4. FSK reception uses
a) Correlation receiver
b) PLL
c) Correlation receiver & PLL
d) None of the mentioned
Answer: c
Explanation: Frequency shift keying uses correlation receiver and phase locked loop.
5. In non coherent reception _____ is measured.
a) Phase
b) Energy
c) Power
d) None of the mentioned
Answer: b
Explanation: In non coherent reception of FSK, energy in each frequency is measured.
6. Every frequency has ____ orthogonal functions.
a) One
b) Two
c) Four
d) Six
Answer: b
Explanation: Every frequency has two orthogonal functions – sine and cosine.
7. If we correlate the received signal with any one of the two orthogonal function, the obtained inner product will be
a) In phase
b) Quadrature
c) Zero
d) Cannot be determined
Answer: c
Explanation: If we correlate the received signal with only one of the orthogonal function for example sine, the inner product obtained will be zero.
8. If we correlate the received signal with both orthogonal function the inner product will be
a) In phase
b) Quadrature
c) In phase and quadrature
d) Unity
Answer: c
Explanation: If we correlate the received signal with both the orthogonal function, the two inner products obtained will be in phase and quadrature.
9. Simulation is used to determine
a) Bit error rate
b) Symbol error rate
c) Bit error
d) Symbol error
Answer: a
Explanation: A simulation of digital communication system is used to estimate bit error rate.
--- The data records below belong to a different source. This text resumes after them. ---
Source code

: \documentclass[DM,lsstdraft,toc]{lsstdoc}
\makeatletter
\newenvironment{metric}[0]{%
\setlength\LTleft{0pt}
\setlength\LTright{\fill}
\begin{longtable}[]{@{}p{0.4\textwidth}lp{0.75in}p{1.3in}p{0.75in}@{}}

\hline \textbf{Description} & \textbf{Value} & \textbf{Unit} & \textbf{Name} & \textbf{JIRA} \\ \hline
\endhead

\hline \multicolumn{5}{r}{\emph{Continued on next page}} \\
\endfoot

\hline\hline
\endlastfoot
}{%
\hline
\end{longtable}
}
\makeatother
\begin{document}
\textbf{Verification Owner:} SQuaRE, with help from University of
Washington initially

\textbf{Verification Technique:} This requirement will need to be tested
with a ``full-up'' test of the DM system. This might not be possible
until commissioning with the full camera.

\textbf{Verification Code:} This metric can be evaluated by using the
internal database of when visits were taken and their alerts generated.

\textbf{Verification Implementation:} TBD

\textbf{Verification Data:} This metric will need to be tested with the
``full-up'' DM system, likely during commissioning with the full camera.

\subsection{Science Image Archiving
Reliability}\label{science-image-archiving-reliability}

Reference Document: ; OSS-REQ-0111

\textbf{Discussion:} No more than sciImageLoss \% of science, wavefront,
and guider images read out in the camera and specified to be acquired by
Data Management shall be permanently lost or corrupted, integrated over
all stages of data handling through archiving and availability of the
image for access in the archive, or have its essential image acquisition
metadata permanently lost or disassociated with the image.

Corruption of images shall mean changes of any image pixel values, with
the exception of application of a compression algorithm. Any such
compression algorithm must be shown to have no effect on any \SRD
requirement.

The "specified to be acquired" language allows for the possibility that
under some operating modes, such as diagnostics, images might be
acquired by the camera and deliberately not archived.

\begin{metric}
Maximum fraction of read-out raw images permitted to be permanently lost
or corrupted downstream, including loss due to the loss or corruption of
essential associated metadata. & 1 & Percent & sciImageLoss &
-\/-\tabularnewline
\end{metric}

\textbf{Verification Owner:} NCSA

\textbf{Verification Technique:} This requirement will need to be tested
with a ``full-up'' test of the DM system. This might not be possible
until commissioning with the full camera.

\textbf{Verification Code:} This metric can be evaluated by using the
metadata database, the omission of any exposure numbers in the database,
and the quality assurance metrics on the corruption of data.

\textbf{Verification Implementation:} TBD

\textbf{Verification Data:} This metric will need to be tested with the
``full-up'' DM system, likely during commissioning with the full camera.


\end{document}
10. Matched filter is a _____ technique.
a) Modulation
b) Demodulation
c) Modulation & Demodulation
d) None of the mentioned
Answer: b
Explanation: Matched filter is a demodulation technique with LTI.
11. Which is called as on-off keying?
a) Amplitude shift keying
b) Uni-polar PAM
c) Amplitude shift keying & Uni-polar PAM
d) None of the mentioned
Answer: c
Explanation: Amplitude shift keying and uni-polar PAM both schemes are called as on off keying.
12. QAM uses ______ as the dimensions.
a) In phase
b) Quadrature
c) In phase & Quadrature
d) None of the mentioned
Answer: c
Explanation: QAM uses in phase and quadrature which is cosine and sine respectively as the dimensions.
13. Which has same probability of error?
a) BPSK and QPSK
b) BPSK and ASK
c) BPSK and PAM
d) BPSK and QAM
Answer: c
Explanation: BPSK is similar to bipolar PAM and both have same probability of error.
14. Which system uses QAM?
a) Digital microwave relay
b) Dial up modem
c) Digital microwave relay & Dial up modem
d) None of the mentioned
Answer: c
Explanation: Digital microwave relay, dial up modem and etc uses QAM modulation technique.
15. Digital communication is _______ to environmental changes?
a) Less sensitive
b) More sensitive
c) Does not depend
d) None of the mentioned
Answer: a
Explanation: Digital communication is less sensitive to environmental changes like temperature etc.
16. Advantages of digital communication are
a) Easy multiplexing
b) Easy processing
c) Reliable
d) All of the mentioned
Answer: d
Explanation: Digital communication is a very reliable communication. It is easy for multiplexing, easy for signalling and processing etc.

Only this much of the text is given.